## EXTRACTED ENTRIES
==================================================

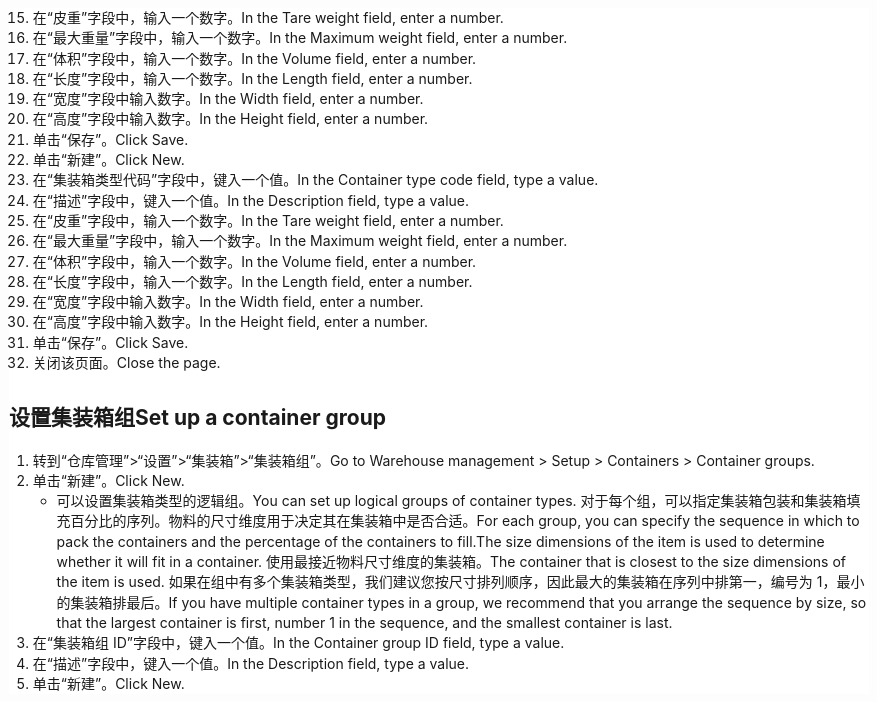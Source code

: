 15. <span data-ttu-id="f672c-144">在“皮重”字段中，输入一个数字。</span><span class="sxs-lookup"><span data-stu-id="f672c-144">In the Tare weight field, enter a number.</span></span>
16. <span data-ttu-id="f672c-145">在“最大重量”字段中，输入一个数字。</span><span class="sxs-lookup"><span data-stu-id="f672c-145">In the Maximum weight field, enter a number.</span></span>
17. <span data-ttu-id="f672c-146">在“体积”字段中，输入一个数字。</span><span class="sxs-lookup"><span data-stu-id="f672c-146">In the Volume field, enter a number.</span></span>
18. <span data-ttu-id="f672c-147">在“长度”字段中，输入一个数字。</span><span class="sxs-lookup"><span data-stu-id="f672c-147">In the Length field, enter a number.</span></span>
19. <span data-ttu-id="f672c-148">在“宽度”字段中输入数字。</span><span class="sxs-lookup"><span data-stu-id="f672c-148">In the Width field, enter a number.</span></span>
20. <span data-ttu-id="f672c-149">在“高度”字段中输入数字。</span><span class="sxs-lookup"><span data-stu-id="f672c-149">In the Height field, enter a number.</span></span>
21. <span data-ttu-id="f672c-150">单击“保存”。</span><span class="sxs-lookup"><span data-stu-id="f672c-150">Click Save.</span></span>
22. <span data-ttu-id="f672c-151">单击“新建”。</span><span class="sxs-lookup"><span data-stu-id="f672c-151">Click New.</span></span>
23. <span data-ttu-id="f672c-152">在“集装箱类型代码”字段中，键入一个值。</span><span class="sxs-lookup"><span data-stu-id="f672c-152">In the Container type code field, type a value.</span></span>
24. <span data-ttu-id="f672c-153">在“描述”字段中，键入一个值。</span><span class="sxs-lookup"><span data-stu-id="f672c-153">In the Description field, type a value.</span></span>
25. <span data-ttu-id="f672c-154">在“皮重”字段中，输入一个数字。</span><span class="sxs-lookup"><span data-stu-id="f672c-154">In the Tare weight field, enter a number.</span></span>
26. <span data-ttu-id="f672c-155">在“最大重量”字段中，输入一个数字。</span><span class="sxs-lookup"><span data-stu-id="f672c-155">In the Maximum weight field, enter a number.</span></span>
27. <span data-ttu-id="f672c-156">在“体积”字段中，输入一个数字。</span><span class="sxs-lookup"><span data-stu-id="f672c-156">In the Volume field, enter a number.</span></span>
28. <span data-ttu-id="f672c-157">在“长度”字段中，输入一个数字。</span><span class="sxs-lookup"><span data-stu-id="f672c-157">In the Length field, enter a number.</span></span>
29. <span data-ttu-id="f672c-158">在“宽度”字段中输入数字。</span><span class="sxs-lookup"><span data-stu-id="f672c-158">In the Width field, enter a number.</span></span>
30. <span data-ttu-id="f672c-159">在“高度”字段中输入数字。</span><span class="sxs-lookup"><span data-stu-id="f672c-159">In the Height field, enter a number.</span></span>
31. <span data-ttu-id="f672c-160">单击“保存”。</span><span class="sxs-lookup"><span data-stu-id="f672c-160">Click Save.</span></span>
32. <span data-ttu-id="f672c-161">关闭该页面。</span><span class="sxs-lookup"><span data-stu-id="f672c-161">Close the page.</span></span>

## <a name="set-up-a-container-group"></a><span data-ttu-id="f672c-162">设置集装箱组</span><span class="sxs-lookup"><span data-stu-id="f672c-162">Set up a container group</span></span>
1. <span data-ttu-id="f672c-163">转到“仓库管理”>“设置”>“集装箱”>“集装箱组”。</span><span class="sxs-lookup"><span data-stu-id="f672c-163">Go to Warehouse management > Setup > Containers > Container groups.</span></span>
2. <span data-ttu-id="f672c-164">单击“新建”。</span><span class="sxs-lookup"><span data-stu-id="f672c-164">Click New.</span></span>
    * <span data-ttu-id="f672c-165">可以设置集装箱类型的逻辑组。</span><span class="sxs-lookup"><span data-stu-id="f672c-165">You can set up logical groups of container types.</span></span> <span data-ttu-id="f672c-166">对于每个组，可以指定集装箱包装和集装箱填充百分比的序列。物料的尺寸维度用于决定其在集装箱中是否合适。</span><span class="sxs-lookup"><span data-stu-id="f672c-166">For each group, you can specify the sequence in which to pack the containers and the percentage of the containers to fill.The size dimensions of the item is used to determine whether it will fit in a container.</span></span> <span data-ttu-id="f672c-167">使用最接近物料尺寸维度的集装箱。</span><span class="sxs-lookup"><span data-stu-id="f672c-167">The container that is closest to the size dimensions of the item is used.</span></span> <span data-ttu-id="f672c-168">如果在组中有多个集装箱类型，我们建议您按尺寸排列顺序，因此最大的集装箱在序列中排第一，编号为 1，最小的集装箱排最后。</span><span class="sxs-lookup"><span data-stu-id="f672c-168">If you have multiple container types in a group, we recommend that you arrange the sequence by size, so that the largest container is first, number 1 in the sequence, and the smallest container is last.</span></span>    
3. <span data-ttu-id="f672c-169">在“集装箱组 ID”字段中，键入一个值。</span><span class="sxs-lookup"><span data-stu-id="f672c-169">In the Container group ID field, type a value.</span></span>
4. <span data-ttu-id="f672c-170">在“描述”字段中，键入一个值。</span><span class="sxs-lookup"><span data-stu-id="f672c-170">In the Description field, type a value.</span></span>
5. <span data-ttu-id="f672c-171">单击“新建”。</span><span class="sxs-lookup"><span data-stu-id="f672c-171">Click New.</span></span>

==================================================

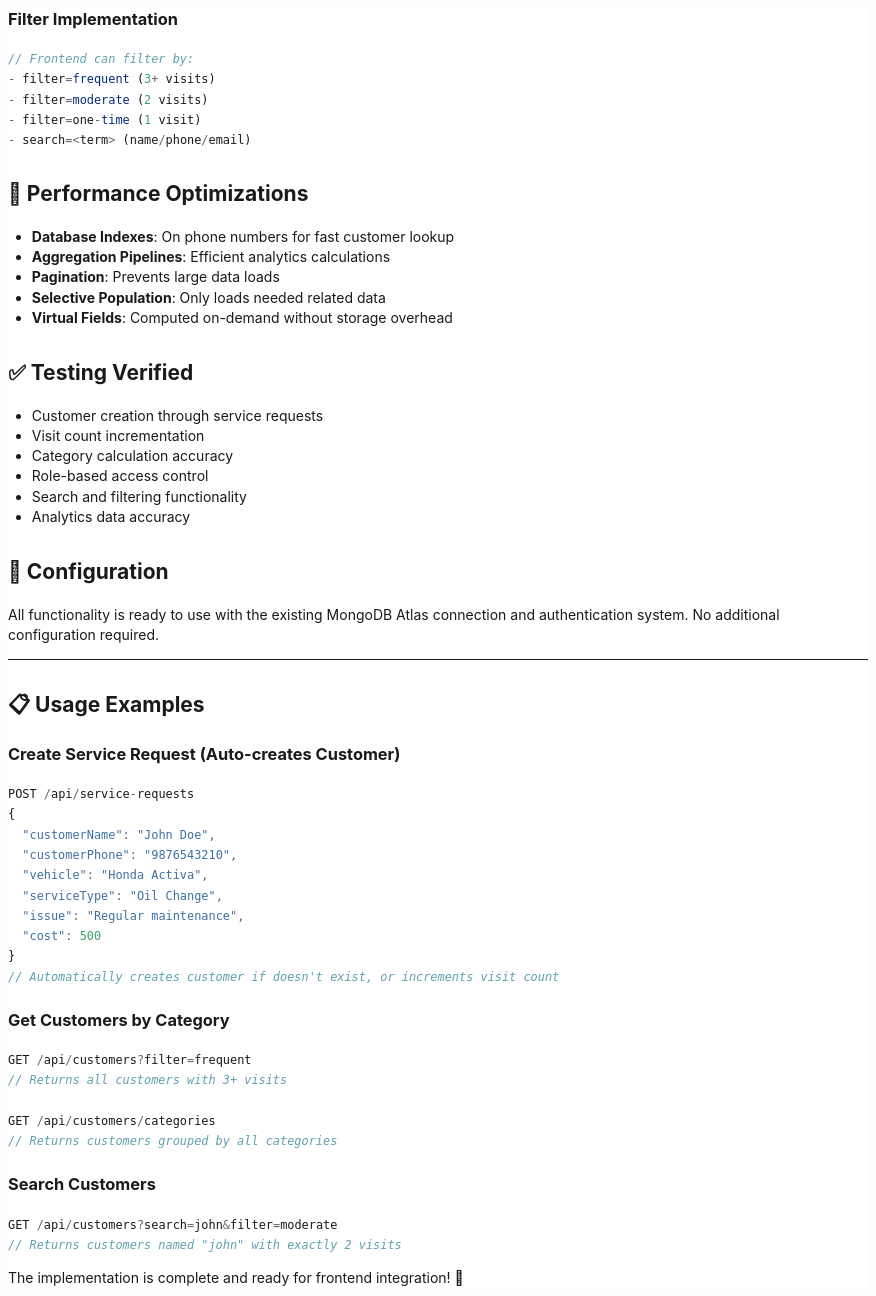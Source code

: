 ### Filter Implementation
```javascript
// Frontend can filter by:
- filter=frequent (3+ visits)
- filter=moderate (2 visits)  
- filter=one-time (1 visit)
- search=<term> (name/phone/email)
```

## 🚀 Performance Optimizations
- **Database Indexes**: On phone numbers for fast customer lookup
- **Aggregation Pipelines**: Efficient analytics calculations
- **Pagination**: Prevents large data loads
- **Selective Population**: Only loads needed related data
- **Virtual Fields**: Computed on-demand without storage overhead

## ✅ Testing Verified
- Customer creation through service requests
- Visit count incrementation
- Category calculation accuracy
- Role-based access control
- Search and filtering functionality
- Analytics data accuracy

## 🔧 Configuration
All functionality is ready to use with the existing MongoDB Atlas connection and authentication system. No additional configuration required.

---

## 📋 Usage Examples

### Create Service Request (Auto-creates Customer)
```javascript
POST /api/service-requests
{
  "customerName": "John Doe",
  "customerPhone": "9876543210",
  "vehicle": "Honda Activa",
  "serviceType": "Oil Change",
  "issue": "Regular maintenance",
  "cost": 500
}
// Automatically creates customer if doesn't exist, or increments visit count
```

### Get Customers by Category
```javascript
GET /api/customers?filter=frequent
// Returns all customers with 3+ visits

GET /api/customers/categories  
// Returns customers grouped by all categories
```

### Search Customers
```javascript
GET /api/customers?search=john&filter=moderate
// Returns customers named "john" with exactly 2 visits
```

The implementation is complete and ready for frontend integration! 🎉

==================================================

## EXERCISE AIM
How many of the lines above include the string "ready"? Only the number should be written.

## SOLUTION TO THE EXERCISE
2